Full bellies however, do not necessarily equate healthy bodies. Prolonged consumption of foods lacking in essential vitamins and minerals leads to weakened immune systems. Young children and women in their child-bearing years are particularly vulnerable because their needs are great. A young child is growing fast and even if he or she recovers from severe weight loss, without a quality diet that child will be like to fall sick frequently, have poor cognitive development and is likely to end up being much shorter than healthy children of the same age. Malnourished children are easy to spot, not only because of their weight but because they are often listless and quiet.

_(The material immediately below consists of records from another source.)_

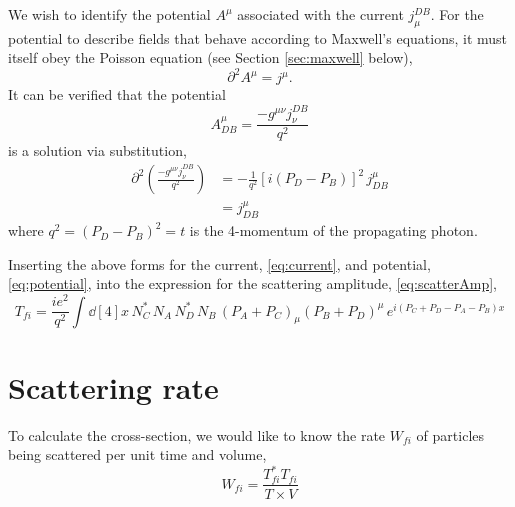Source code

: We wish to identify the potential $A^\mu$ associated with the current $j_\mu^{DB}$. For the potential to describe fields that behave according to Maxwell's equations, it must itself obey the Poisson equation (see Section \ref{sec:maxwell} below),
\begin{equation}
\partial^2 A^\mu = j^\mu.
\end{equation}
It can be verified that the potential
\begin{equation}
A_{DB}^\mu = \frac{- g^{\mu\nu} j^{DB}_\nu}{q^2} \label{eq:potential}
\end{equation}
is a solution via substitution,
\begin{align}
\partial^2 \left( \frac{-g^{\mu\nu} j^{DB}_\nu}{q^2} \right) &= -\frac{1}{q^2} \left[ i(P_D - P_B) \right]^2 \, j_{DB}^\mu \nonumber \\
&= j_{DB}^\mu
\end{align}
where $q^2 = (P_D - P_B)^2 = t$ is the 4-momentum of the propagating photon.

Inserting the above forms for the current, \eqref{eq:current}, and potential, \eqref{eq:potential}, into the expression for the scattering amplitude, \eqref{eq:scatterAmp},
\begin{equation}
T_{fi} = \frac{ie^2}{q^2} \int \dd[4]{x} \, N_C^* \, N_A \, N_D^* \, N_B \, (P_A + P_C)_\mu (P_B + P_D)^\mu \, e^{i(P_C+P_D-P_A-P_B)x}
\end{equation}

\section{Scattering rate}
To calculate the cross-section, we would like to know the rate $W_{fi}$ of particles being scattered per unit time and volume,
\begin{equation}\boxed{
W_{fi} = \frac{T_{fi}^* T_{fi}}{T \times V}
}\end{equation}


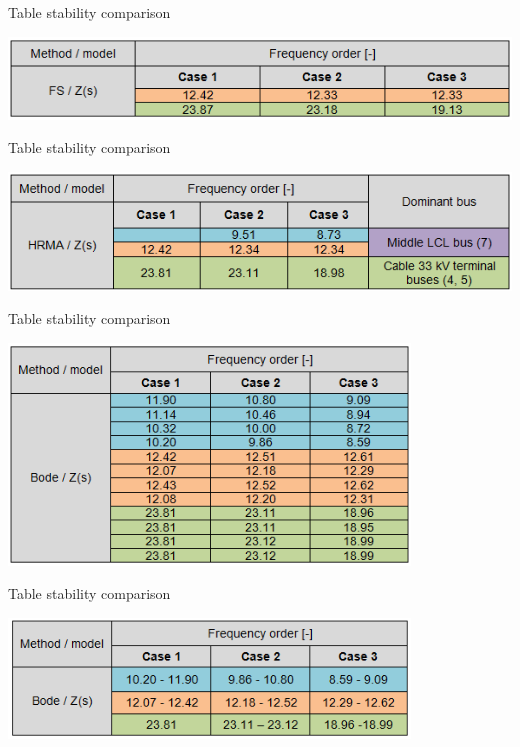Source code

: \documentclass[12pt]{report} %
\begin{document}
\begin{table}[htb]
	\centering
	\caption{Table stability comparison}
	\includegraphics[width=1\textwidth]{img/Case123/stability_comparison_table_fs.png}
  	\label{tab:stability_comparison_table_fs}
\end{table}
\FloatBarrier

\begin{table}[htb]
	\centering
	\caption{Table stability comparison}
	\includegraphics[width=1\textwidth]{img/Case123/stability_comparison_table_hrma.png}
  	\label{tab:stability_comparison_table_hrma}
\end{table}
\FloatBarrier

\begin{table}[htb]
	\centering
	\caption{Table stability comparison}
	\includegraphics[width=0.8\textwidth]{img/Case123/stability_comparison_table_bode1.png}
  	\label{tab:stability_comparison_table_bode1}
\end{table}
\FloatBarrier

\begin{table}[htb]
	\centering
	\caption{Table stability comparison}
	\includegraphics[width=0.8\textwidth]{img/Case123/stability_comparison_table_bode2.png}
  	\label{tab:stability_comparison_table_bode2}
\end{table}
\FloatBarrier
\end{document}
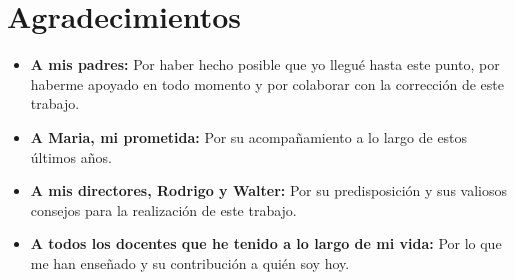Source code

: \chapter*{Agradecimientos}

\begin{itemize}
    \item \textbf{A mis padres:} Por haber hecho posible que yo llegué hasta este punto, por haberme apoyado en todo momento y por colaborar con la corrección de este trabajo.
    \item \textbf{A Maria, mi prometida:} Por su acompañamiento a lo largo de estos últimos años.
    \item \textbf{A mis directores, Rodrigo y Walter:} Por su predisposición y sus valiosos consejos para la realización de este trabajo.
    \item \textbf{A todos los docentes que he tenido a lo largo de mi vida:} Por lo que me han enseñado y su contribución a quién soy hoy.
\end{itemize}
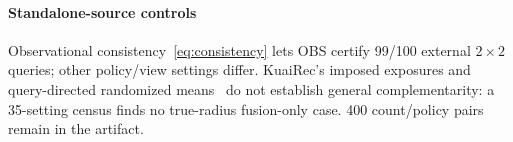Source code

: \paragraph{Standalone-source controls}\label{sec:historical}
Observational consistency~\eqref{eq:consistency} lets OBS certify 99/100 external $2\times2$ queries; other policy/view settings differ. KuaiRec's imposed exposures and query-directed randomized means~\cite{gao2022kuairec} do not establish general complementarity: a 35-setting census finds no true-radius fusion-only case. 400 count/policy pairs remain in the artifact.
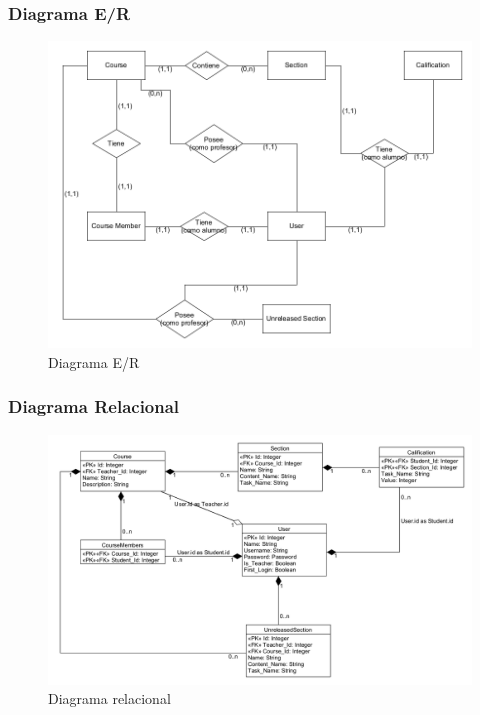 \begin{itemize}
\subsubsection{Diagrama E/R}
\begin{figure}[H]
    \centering
    \includegraphics[width=\textwidth]{img/imgs-memoria/BD_DiagramaER.png}
    \caption{Diagrama E/R}
\end{figure}


\subsubsection{Diagrama Relacional}
\begin{figure}[H]
    \centering
    \includegraphics[width=\textwidth]{img/imgs-memoria/BD_DiagramaRelacional.png}
    \caption{Diagrama relacional}
\end{figure}


\end{itemize}

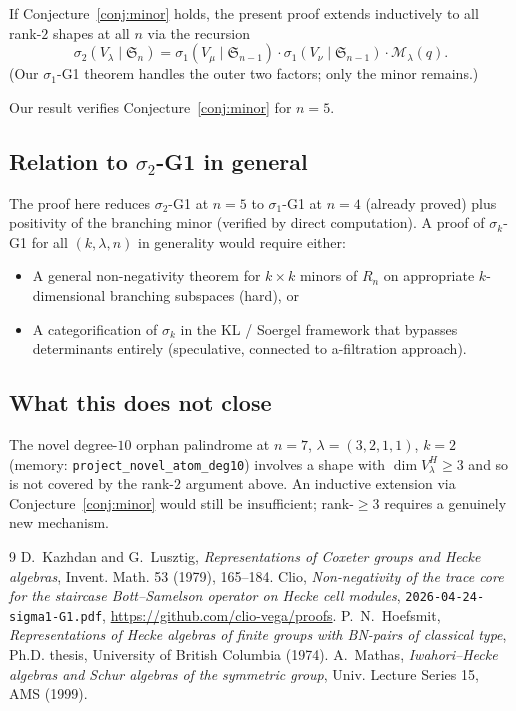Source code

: \documentclass[11pt]{article}
\theoremstyle{plain}
\theoremstyle{definition}
\theoremstyle{remark}
\newcommand{\Sym}{\mathfrak{S}}
\begin{document}
If Conjecture~\ref{conj:minor} holds, the present proof extends inductively
to all rank-$2$ shapes at all $n$ via the recursion
\[ \sigma_2(V_\lambda \mid \Sym_n) = \sigma_1(V_\mu \mid \Sym_{n-1}) \cdot \sigma_1(V_\nu \mid \Sym_{n-1}) \cdot \mathcal{M}_\lambda(q). \]
(Our $\sigma_1$-G1 theorem handles the outer two factors; only the minor remains.)

Our result verifies Conjecture~\ref{conj:minor} for $n = 5$.

\subsection*{Relation to $\sigma_2$-G1 in general}

The proof here reduces $\sigma_2$-G1 at $n = 5$ to $\sigma_1$-G1 at $n = 4$
(already proved) plus positivity of the branching minor (verified by direct
computation). A proof of $\sigma_k$-G1 for all $(k, \lambda, n)$ in
generality would require either:
\begin{itemize}
\item A general non-negativity theorem for $k \times k$ minors of $R_n$ on
appropriate $k$-dimensional branching subspaces (hard), or
\item A categorification of $\sigma_k$ in the KL / Soergel framework
that bypasses determinants entirely (speculative, connected to a-filtration
approach).
\end{itemize}

\subsection*{What this does not close}

The novel degree-$10$ orphan palindrome at $n = 7$, $\lambda = (3,2,1,1)$,
$k = 2$ (memory: \texttt{project\_novel\_atom\_deg10}) involves a shape with
$\dim V_\lambda^H \geq 3$ and so is not covered by the rank-$2$ argument above.
An inductive extension via Conjecture~\ref{conj:minor} would still be
insufficient; rank-$\geq 3$ requires a genuinely new mechanism.

\begin{thebibliography}{9}
 D.~Kazhdan and G.~Lusztig, \emph{Representations of Coxeter groups and Hecke algebras}, Invent. Math. 53 (1979), 165--184.
 Clio, \emph{Non-negativity of the trace core for the staircase Bott--Samelson operator on Hecke cell modules}, \texttt{2026-04-24-sigma1-G1.pdf}, \url{https://github.com/clio-vega/proofs}.
 P.~N.~Hoefsmit, \emph{Representations of Hecke algebras of finite groups with BN-pairs of classical type}, Ph.D. thesis, University of British Columbia (1974).
 A.~Mathas, \emph{Iwahori--Hecke algebras and Schur algebras of the symmetric group}, Univ. Lecture Series 15, AMS (1999).
\end{thebibliography}
\end{document}

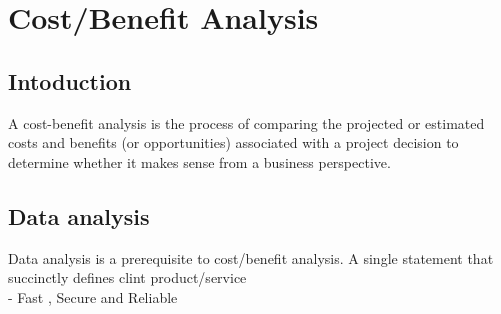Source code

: \documentclass[a4paper,12pt]{report}
\begin{document}
	\tableofcontents
	\listoffigures
	\newpage
	\chapter{Cost/Benefit Analysis}
	\section{Intoduction}
	A cost-benefit analysis is the process of comparing the projected or estimated costs and benefits (or opportunities) associated with a project decision to determine whether it makes sense from a business perspective.\\
	\section{Data analysis}
	Data analysis is a prerequisite to cost/benefit analysis. A single statement that succinctly defines clint product/service\\
	- Fast , Secure and Reliable
\end{document}

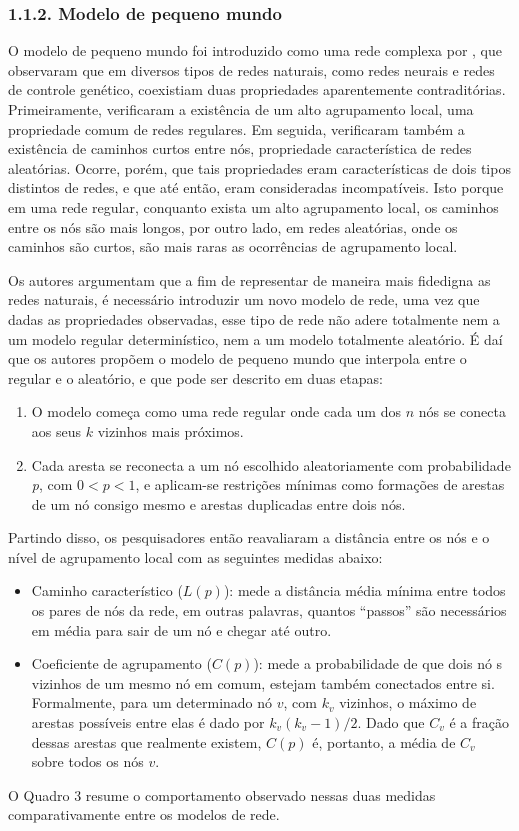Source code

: \documentclass[12pt,oneside,a4paper,brazil,sumario=tradicional]{abntex2}
\begin{document}
\subsubsection*{1.1.2. Modelo de pequeno mundo}
O modelo de pequeno mundo foi introduzido como uma rede complexa por , que observaram que em diversos tipos de redes naturais, como redes neurais e redes de controle genético, coexistiam duas propriedades aparentemente contraditórias. Primeiramente, verificaram a existência de um alto agrupamento local, uma propriedade comum de redes regulares. Em seguida, verificaram também a existência de caminhos curtos entre nós, propriedade característica de redes aleatórias. Ocorre, porém, que tais propriedades eram características de dois tipos distintos de redes, e que até então, eram consideradas incompatíveis. Isto porque em uma rede regular, conquanto exista um alto agrupamento local, os caminhos entre os nós são mais longos, por outro lado, em redes aleatórias, onde os caminhos são curtos, são mais raras as ocorrências de agrupamento local.

Os autores argumentam que a fim de representar de maneira mais fidedigna as redes naturais, é necessário introduzir um novo modelo de rede, uma vez que dadas as propriedades observadas, esse tipo de rede não adere totalmente nem a um modelo regular determinístico, nem a um modelo totalmente aleatório. É daí que os autores propõem o modelo de pequeno mundo que interpola entre o regular e o aleatório, e que pode ser descrito em duas etapas:

\begin{enumerate}
  \item O modelo começa como uma rede regular onde cada um dos $n$ nós se conecta aos seus $k$ vizinhos mais próximos.
  \item Cada aresta se reconecta a um nó escolhido aleatoriamente com probabilidade \textit{p}, com $0 < p < 1$, e aplicam-se restrições mínimas como formações de arestas de um nó consigo mesmo e arestas duplicadas entre dois nós.
\end{enumerate}
Partindo disso, os pesquisadores então reavaliaram a distância entre os nós e o nível de agrupamento local com as seguintes medidas abaixo:

\begin{itemize}
  \item Caminho característico ($L(p)$): mede a distância média mínima entre todos os pares de nós da rede, em outras palavras, quantos “passos” são necessários em média para sair de um nó e chegar até outro.
  \item Coeficiente de agrupamento ($C(p)$): mede a probabilidade de que dois nó s vizinhos de um mesmo nó  em comum, estejam também conectados entre si. Formalmente, para um determinado nó  $v$, com $k_{v}$ vizinhos, o máximo de arestas possíveis entre elas é dado por $k_{v}(k_{v}-1)/2$. Dado que $C_{v}$ é a fração dessas arestas que realmente existem, $C(p)$ é, portanto, a média de $C_{v}$ sobre todos os nós $v$.
\end{itemize}
O Quadro 3 resume o comportamento observado nessas duas medidas comparativamente entre os modelos de rede.
\end{document}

Evidence has been growing over the past two decades on the importance of quality diets to ensure proper development of the brain and to assure a healthy future as an adult. Returns to investments in campaigns to fight micronutrient malnutrition have been estimated at $13 USD for every dollar invested. There is now no doubt that failure to invest in good nutrition during the first years of life does negatively affect a country’s GDP. Clearly, it costs more to grow or provide quality diets but with such a high return on investment how can societies not afford to do so? Many believe that it is not government’s role to lead in this arena, that growing incomes will lead to better diet quality on their own, but the emergence of the “double burden”—seeing both under- and over-nutrition issues emerge in the same country-- should serve notice to policy makers that more proactive guidance is necessary.
Recognizing that poor people rely heavily on their staple foods for most of their energy needs, the concept of biofortification–that is, breeding key micronutrients into staple foods—was born. Improving the basic quality of the staples many consume on a daily basis or several times a week has proved to be a cost-effective way to contribute towards addressing major vitamin or mineral deficiencies. This should be combined with efforts to increase the productivity of vegetable, fruits and key livestock products, so that those most in need of quality food can be able to afford key sources of vitamins, minerals and proteins. The challenge is to get governments, the private sector and civil society to join together to promote, invest in and regulate effective food systems that serve the needs of all segments of society. Taxing poor quality foods and drinks (sugary drinks, for instance) is emerging as a doable strategy to help finance such efforts.